I sound biased, and I really am not. It certainly has to be an individual situation as to what happens in a person's life. On the other hand, sometimes, in today's world, when the going gets tough, the baby chickens do come home to roost.
When I married, I was 19 and the most immature, adolescent that ever lived. I had never lived away from home. I had gone to college in my home town. Boy, was I homesick, even with my dreamboat husband. However, I do believe that today's 20-29 year olds are less mature than we were in my day.
Today's adultolescents come from a different generation. They have been exposed to more things at an earlier age, they have been given more with less required (on a average), and they have many more opportunities then in past generations.
Cognitively, when I think of my father, who at seventy, could still recite hundreds lines of poetry that he learned in high school, I wonder about the different parts of the brain that we longer use. In addition, with more and more contraptions, these parts are going to be used less and less.
Another example how times have changed for the twenty somethings, children today can no longer write in cursive. One of the reasons that cursive and handwriting was at one point encouraged had to do with the connection between fine motor skiills and learning to read. Someone out there decided that it was unncessary and "pooh," it is becoming a lost art. I hope everyone knows what they are doing when they discourage rote memory and cursive writing.

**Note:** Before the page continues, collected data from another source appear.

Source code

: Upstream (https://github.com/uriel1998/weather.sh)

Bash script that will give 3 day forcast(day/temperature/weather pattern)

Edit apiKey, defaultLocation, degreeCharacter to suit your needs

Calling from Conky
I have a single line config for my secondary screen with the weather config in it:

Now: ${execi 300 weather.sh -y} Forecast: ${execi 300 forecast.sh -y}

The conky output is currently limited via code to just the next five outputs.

Basically, in some ways, the 20s are hard but fun times. Most of the important decisions in a person's life comes in that period of time. Marriage, career, place to live, individualization--all are usually determined in that time. Hopefully, these adults will as the rest of us have...rise to the occasion.
According to cognitive brain sciences, brain wave patterns in the maturing mind continue to change yearly, then almost yearly, until age 21. At 21, brain wave patterns stabilize and remain consistent until much later in life when they begin to change again. Consequent of this 21-year-old stabilization point, you might say that at 21, you have a "new" brain, as it has a new brain wave pattern. You might also say that, like with anything that is new, it takes a while to learn to think, perceive, judge, and reason within this "new" brain. It takes approximately four years (the length of a college course) to gain initial mastery with a new field or endeavor. Based on this science and the application of the ramifications of this science, I think it is reasonable to conclude that old patterns and weaknesses of immaturity will play a part in adapting over the early years to the new brain wave capacity 21-year-olds find themselves bestowed with.
If any of these cognitive distortions lead to the establishment of permanent values and modes of perception, we might see adolescent idealism et. al. continue well into adulthood. Values are developed in adolescence, even those based on cognitive distortion, may persist, for better or for worse, as individuals mature into adulthood.
Anecdotally, we might see this as being the case especially with celebrated people who maintain a sense of potency and self-importance into adulthood that many others, not celebrities, might find childish and strange.